[Speed] Latest enhancements of perf 0.8.1 and performance 0.3.1

Wed Nov 2 11:53:45 EDT 2016

2016-11-02 15:20 GMT+01:00 Armin Rigo <armin.rigo at gmail.com>:
> Is that really the kind of examples you want to put forward?

I am not a big fan of timeit, but we must use it sometimes to
micro-optimizations in CPython to check if an optimize really makes
CPython faster or not. I am only trying to enhance timeit.
Understanding results require to understand how the statements are
executed.

> This example means "compare CPython where the data cache gets extra pressure from reading a strangely large code object,

I wrote --duplicate option to benchmark "x+y" with "x=1; y=2". I know,
it's an extreme and stupid benchmark, but many people spend a lot of
time on trying to optimize this in Python/ceval.c:
https://bugs.python.org/issue21955

I tried multiple values of --duplicate when benchmarking x+y, and x+y
seems "faster" when using a larger --duplicate value. I understand
that the cost of the outer loop is higher than the cost of "reading a
strangely large code object".

I provide a tool and I try to document how to use it. But it's hard to
prevent users to use it for stupid things.

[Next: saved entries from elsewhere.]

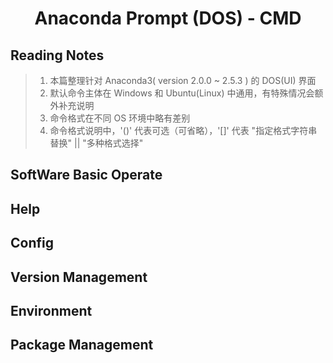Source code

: <h1 align = "center"> Anaconda Prompt (DOS) - CMD</h1>

## Reading Notes

> 1. 本篇整理针对 Anaconda3( version 2.0.0 ~ 2.5.3 ) 的 DOS(UI) 界面
> 2. 默认命令主体在 Windows 和 Ubuntu(Linux) 中通用，有特殊情况会额外补充说明
> 3. 命令格式在不同 OS 环境中略有差别
> 4. 命令格式说明中，'()' 代表可选（可省略），'[]' 代表 "指定格式字符串替换" || "多种格式选择"

## SoftWare Basic Operate

## Help

## Config

## Version Management

## Environment

## Package Management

For example, recently I spent time trying to optimize bytes%args in
Python 3 after reading an article, but then I realized that the Python
2 benchmark was meaningless:
https://atleastfornow.net/blog/not-all-bytes/

def bytes_plus():
    b"hi" + b" " + b"there"
... benchmark(bytes_plus) ...

bytes_plus() is optimized by the _compiler_, so the benchmark measure
the cost of LOAD_CONST :-)

The issue was not the tool but the usage of the tool :-D

Victor